En conséquence, le tribunal considérera que des pénalités de retard ne doivent pas s’appliquer à ADS pour la période entre le 30/06/2021 et le 20/10/2021, soit 15,71 semaines et rejettera donc la demande de MONNIER.
Concernant le montant de 361 950,83 euros relatif à une perte de marge entre le 30/06/2021 et le 18/10/2021
En l’espèce, l’attestation de l’expert-comptable produite par MONNIER (pièce 30) ne constitue pas une preuve de cette perte.
Cette attestation couvre l’exercice 2022 et ne fournit aucun détail justifiant une marge de 65%.
En conséquence, le tribunal déboutera MONNIER de sa demande relative à une perte de marge pour un montant de 361 950,83 euros.
Sur la demande de MONNIER de condamner ADS à lui payer la somme de 1 044 euros, au titre des frais engagés de levée des observations émises par l’organisme de contrôle
En l’espèce, il revenait à ADS, en tant que fournisseur de l’ascenseur de procéder aux travaux de levée de réserves dont le marquage CE, conformément aux observations émises par l’organisme de contrôle.
MONNIER fournit une facture d’un montant de 1 044 euros TTC correspondant à ce marquage, effectué par une société tierce (pièce 22 de MONNIER) En conséquence, le tribunal condamnera ADS à payer à MONNIER la somme de 1 044 euros TTC.
Sur les demandes d’application de l’article 700 du CPC et les dépens
En l’espèce, ADS a dû, pour faire reconnaître ses droits, exposer des frais non compris dans les dépens.
En conséquence, le tribunal condamnera MONNIER à lui payer à la somme de 5 000 euros au titre de l’article 700 du CPC, déboutant sur le surplus, ainsi qu’aux dépens.
Sur l’exécution provisoire
Le tribunal rappellera que l’exécution provisoire est de droit.
Par ces motifs
Le tribunal, statuant par jugement contradictoire en premier ressort :
* condamne la SNC 14 MONNIER à payer à la SARL ADS ASCENSEUR la somme de 44 275,20 euros TTC au titre des factures relatives à la fin de chantier et la livraison de l’ascenseur avec intérêts au taux légal à compter du 26/04/2022
* ordonne la capitalisation des intérêts dans les conditions de l’article 1342-2 du code civil
* déboute la SARL ADS ASCENSEUR de sa demande de paiement par la SNC 14
MONNIER au titre des travaux de serrurerie pour un montant de 6 600 euros TTC
* condamne la SNC 14 MONNIER à payer à la SARL ADS ASCENSEUR la somme de 80 euros pour frais de recouvrement.

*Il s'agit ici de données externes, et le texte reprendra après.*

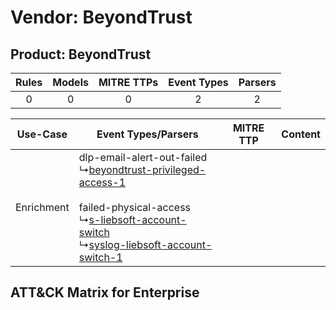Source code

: Vendor: BeyondTrust
===================
Product: BeyondTrust
--------------------
| Rules | Models | MITRE TTPs | Event Types | Parsers |
|:-----:|:------:|:----------:|:-----------:|:-------:|
|   0   |   0    |     0      |      2      |    2    |

|  Use-Case  | Event Types/Parsers    | MITRE TTP | Content    |
|:----------:| ---- | --------- | ---- |
| Enrichment |  dlp-email-alert-out-failed<br> ↳[beyondtrust-privileged-access-1](Ps/pC_beyondtrustprivilegedaccess1.md)<br><br> failed-physical-access<br> ↳[s-liebsoft-account-switch](Ps/pC_sliebsoftaccountswitch.md)<br> ↳[syslog-liebsoft-account-switch-1](Ps/pC_syslogliebsoftaccountswitch1.md)<br> |    | [](RM/r_m_beyondtrust_beyondtrust_Enrichment.md) |

ATT&CK Matrix for Enterprise
----------------------------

* déboute la SARL ADS ASCENSEUR de sa demande de règlement par la SNC 14 MONNIER de dommages et intérêts à hauteur de 10 000 euros
* déboute la SNC 14 MONNIER de sa demande de règlement par la SARL ADS ASCENSEUR de 34 787,66 euros au titre de pénalités de retard
* déboute la SNC 14 MONNIER de sa demande de règlement par la SARL ADS ACSENSEUR au titre d’une perte de marge pour un montant de 361 950,83 euros
* condamne la SARL ADS ASCENSEUR à payer à la SNC 14 MONNIER la somme de 1 044 euros au titre des frais engagés de levée des observations émises par l’organisme de contrôle EKO
* condamne la SNC 14 MONNIER à payer à la SARL ADS ASCENSEUR la somme de 5 000 euros en application de l’article 700 du code de procédure civile ainsi qu’aux entiers dépens dont ceux à recouvrer par le greffe, liquidés à la somme de 138,78 € dont 22,92 € de TVA.

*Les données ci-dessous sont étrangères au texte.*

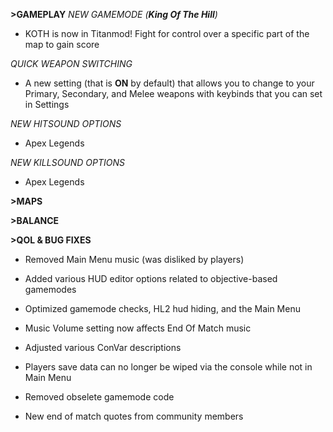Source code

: **>GAMEPLAY**
*NEW GAMEMODE (**King Of The Hill**)*
- KOTH is now in Titanmod! Fight for control over a specific part of the map to gain score

*QUICK WEAPON SWITCHING*
- A new setting (that is **ON** by default) that allows you to change to your Primary, Secondary, and Melee weapons with keybinds that you can set in Settings

*NEW HITSOUND OPTIONS*
- Apex Legends

*NEW KILLSOUND OPTIONS*
- Apex Legends

**>MAPS**

**>BALANCE**

**>QOL & BUG FIXES**
- Removed Main Menu music (was disliked by players)

- Added various HUD editor options related to objective-based gamemodes

- Optimized gamemode checks, HL2 hud hiding, and the Main Menu

- Music Volume setting now affects End Of Match music

- Adjusted various ConVar descriptions

- Players save data can no longer be wiped via the console while not in Main Menu

- Removed obselete gamemode code

- New end of match quotes from community members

* rejette les demandes des parties autres, plus amples ou contraires
* rappelle que l’exécution provisoire est de droit
En application des dispositions de l’article 871 du code de procédure civile, l’affaire a été débattue le 25 février 2025, en audience publique, devant M. Gontran Thuring, juge chargé d’instruire l’affaire, les représentants des parties ne s’y étant pas opposés.

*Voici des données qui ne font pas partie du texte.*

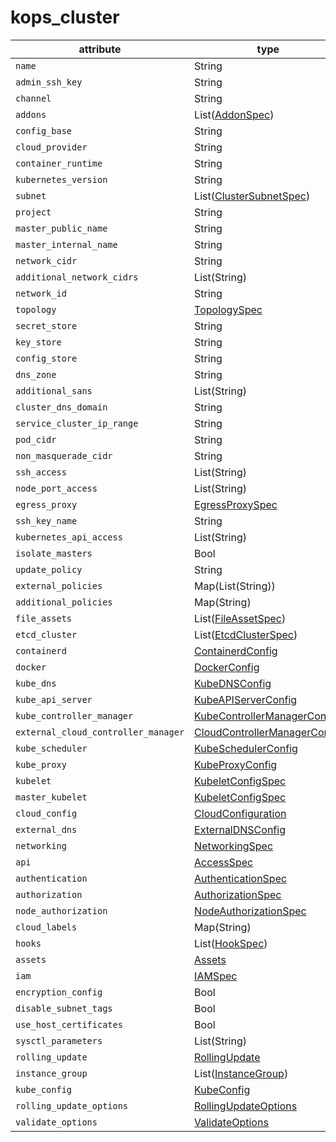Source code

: # kops_cluster

| attribute | type | optional | required | computed |
| --- | --- | --- | --- | --- |
| `name` | String | Yes |  |  |
| `admin_ssh_key` | String | Yes |  |  |
| `channel` | String |  | Yes |  |
| `addons` | List([AddonSpec](./AddonSpec.md)) |  | Yes |  |
| `config_base` | String |  | Yes | Yes |
| `cloud_provider` | String | Yes |  |  |
| `container_runtime` | String |  | Yes |  |
| `kubernetes_version` | String |  | Yes |  |
| `subnet` | List([ClusterSubnetSpec](./ClusterSubnetSpec.md)) | Yes |  |  |
| `project` | String |  | Yes |  |
| `master_public_name` | String |  | Yes | Yes |
| `master_internal_name` | String |  | Yes | Yes |
| `network_cidr` | String |  | Yes | Yes |
| `additional_network_cidrs` | List(String) |  | Yes |  |
| `network_id` | String | Yes |  |  |
| `topology` | [TopologySpec](./TopologySpec.md) | Yes |  |  |
| `secret_store` | String |  | Yes |  |
| `key_store` | String |  | Yes |  |
| `config_store` | String |  | Yes |  |
| `dns_zone` | String |  | Yes |  |
| `additional_sans` | List(String) |  | Yes |  |
| `cluster_dns_domain` | String |  | Yes |  |
| `service_cluster_ip_range` | String |  | Yes |  |
| `pod_cidr` | String |  | Yes |  |
| `non_masquerade_cidr` | String |  | Yes | Yes |
| `ssh_access` | List(String) |  | Yes |  |
| `node_port_access` | List(String) |  | Yes |  |
| `egress_proxy` | [EgressProxySpec](./EgressProxySpec.md) |  | Yes |  |
| `ssh_key_name` | String |  | Yes |  |
| `kubernetes_api_access` | List(String) |  | Yes |  |
| `isolate_masters` | Bool |  | Yes |  |
| `update_policy` | String |  | Yes |  |
| `external_policies` | Map(List(String)) |  | Yes |  |
| `additional_policies` | Map(String) |  | Yes |  |
| `file_assets` | List([FileAssetSpec](./FileAssetSpec.md)) |  | Yes |  |
| `etcd_cluster` | List([EtcdClusterSpec](./EtcdClusterSpec.md)) | Yes |  |  |
| `containerd` | [ContainerdConfig](./ContainerdConfig.md) |  | Yes |  |
| `docker` | [DockerConfig](./DockerConfig.md) |  | Yes |  |
| `kube_dns` | [KubeDNSConfig](./KubeDNSConfig.md) |  | Yes |  |
| `kube_api_server` | [KubeAPIServerConfig](./KubeAPIServerConfig.md) |  | Yes |  |
| `kube_controller_manager` | [KubeControllerManagerConfig](./KubeControllerManagerConfig.md) |  | Yes |  |
| `external_cloud_controller_manager` | [CloudControllerManagerConfig](./CloudControllerManagerConfig.md) |  | Yes |  |
| `kube_scheduler` | [KubeSchedulerConfig](./KubeSchedulerConfig.md) |  | Yes |  |
| `kube_proxy` | [KubeProxyConfig](./KubeProxyConfig.md) |  | Yes |  |
| `kubelet` | [KubeletConfigSpec](./KubeletConfigSpec.md) |  | Yes |  |
| `master_kubelet` | [KubeletConfigSpec](./KubeletConfigSpec.md) |  | Yes |  |
| `cloud_config` | [CloudConfiguration](./CloudConfiguration.md) |  | Yes |  |
| `external_dns` | [ExternalDNSConfig](./ExternalDNSConfig.md) |  | Yes |  |
| `networking` | [NetworkingSpec](./NetworkingSpec.md) | Yes |  |  |
| `api` | [AccessSpec](./AccessSpec.md) |  | Yes |  |
| `authentication` | [AuthenticationSpec](./AuthenticationSpec.md) |  | Yes |  |
| `authorization` | [AuthorizationSpec](./AuthorizationSpec.md) |  | Yes |  |
| `node_authorization` | [NodeAuthorizationSpec](./NodeAuthorizationSpec.md) |  | Yes |  |
| `cloud_labels` | Map(String) |  | Yes |  |
| `hooks` | List([HookSpec](./HookSpec.md)) |  | Yes |  |
| `assets` | [Assets](./Assets.md) |  | Yes |  |
| `iam` | [IAMSpec](./IAMSpec.md) |  | Yes | Yes |
| `encryption_config` | Bool |  | Yes |  |
| `disable_subnet_tags` | Bool |  | Yes |  |
| `use_host_certificates` | Bool |  | Yes |  |
| `sysctl_parameters` | List(String) |  | Yes |  |
| `rolling_update` | [RollingUpdate](./RollingUpdate.md) |  | Yes |  |
| `instance_group` | List([InstanceGroup](./InstanceGroup.md)) | Yes |  |  |
| `kube_config` | [KubeConfig](./KubeConfig.md) |  |  | Yes |
| `rolling_update_options` | [RollingUpdateOptions](./RollingUpdateOptions.md) |  | Yes |  |
| `validate_options` | [ValidateOptions](./ValidateOptions.md) |  | Yes |  |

Ce juge a rendu compte des plaidoiries dans le délibéré du tribunal, composé de : M. Roland Cuni, M. Gontran Thüring, Mme Véronique Faujour
Délibéré le 4 mars 2025 par les mêmes juges.
Dit que le présent jugement est prononcé par sa mise à disposition au greffe de ce tribunal, les parties en ayant été préalablement avisées lors des débats dans les conditions prévues au deuxième alinéa de l’article 450 du code de procédure civile.
La minute du jugement est signée par M. Roland Cuni président du délibéré et par Mme Sylvie Vandenberghe, greffier.